There are a lot of churches on Milwaukee’s south side. Driving down I-94, those churches dot the city's skyline with their steeples and walking around, you’ll find several churches within blocks of each other.
Those houses of worship are part of what the south side is known for, but how did all these churches come to be? That's the question someone submitted to Bubbler Talk.
It all started at the turn of the 20th century when immigrants from Southern and Eastern Europe arrived in Milwaukee. Many of them settled on the city’s south side and from Polish to German and Italian immigrants, each of these communities wanted a place where they could practice their religion in ways that reaffirmed their ethnic heritage and identity.
Chris Cantwell, a history professor at the University of Wisconsin-Milwaukee, says the immigration of people from Europe to the United States changed the way churches were formed.
“The history of American religion really is a history of immigration,” he explains. “The Catholic Church in America had to deal with this diversity that it didn't have before. It led to the creation of an entirely new form of parish that was known as the national parish, where parishioners of a particular geographic origin or ethnic identity would all worship at a place that identified as being the Italian parish or the Polish parish and places like that.”
For many immigrants, the church was a place where they could practice their religion, find solidarity within their community and make their presence known in Milwaukee.
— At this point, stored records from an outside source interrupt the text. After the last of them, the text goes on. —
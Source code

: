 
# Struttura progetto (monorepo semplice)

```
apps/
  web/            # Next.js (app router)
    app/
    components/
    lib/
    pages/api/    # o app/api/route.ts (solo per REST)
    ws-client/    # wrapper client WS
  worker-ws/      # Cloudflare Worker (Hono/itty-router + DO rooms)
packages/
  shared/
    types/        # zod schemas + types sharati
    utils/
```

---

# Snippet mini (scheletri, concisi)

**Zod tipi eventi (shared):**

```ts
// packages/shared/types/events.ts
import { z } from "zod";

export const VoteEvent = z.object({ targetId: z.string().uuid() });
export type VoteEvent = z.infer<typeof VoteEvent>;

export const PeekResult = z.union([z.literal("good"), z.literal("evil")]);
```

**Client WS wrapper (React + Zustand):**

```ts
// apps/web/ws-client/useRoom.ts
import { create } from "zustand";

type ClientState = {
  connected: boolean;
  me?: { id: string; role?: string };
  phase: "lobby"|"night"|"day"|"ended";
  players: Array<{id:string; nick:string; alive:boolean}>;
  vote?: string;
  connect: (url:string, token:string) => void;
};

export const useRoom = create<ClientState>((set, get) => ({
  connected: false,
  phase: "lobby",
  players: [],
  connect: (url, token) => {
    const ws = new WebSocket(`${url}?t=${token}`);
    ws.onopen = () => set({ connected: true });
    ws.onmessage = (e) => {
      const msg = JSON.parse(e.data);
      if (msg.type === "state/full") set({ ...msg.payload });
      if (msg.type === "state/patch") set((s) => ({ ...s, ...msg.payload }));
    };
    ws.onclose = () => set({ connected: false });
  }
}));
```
“Oftentimes you would talk about not what neighborhood you were from but what parish you're from. That’s how strongly these churches would organize space in urban areas,” says Cantwell.
While there are a lot of churches on the south side, Milwaukee’s experience is similar to other cities across the Midwest.
“The presence of factories brought immigrants from across Europe and eventually across the globe who, by and large, lived near those factories in an era when there weren't cars and highways,” says Cantwell. “These were very much walking cities where you would walk to work and you would walk to church.”
The demographics of Milwaukee’s south side has changed over the years and the area is now known by many to be the heart of the city’s Latino community. Some of the churches that were originally built by European immigrants are no longer being used as a place of worship, but to Cantwell, they are still an important part of the south side’s history.
“The church buildings and religious landscapes are intimately a part of the urban landscape. Even when we don't notice them and even when these buildings are gone, their kind of presence and importance to the community can still be around," he says.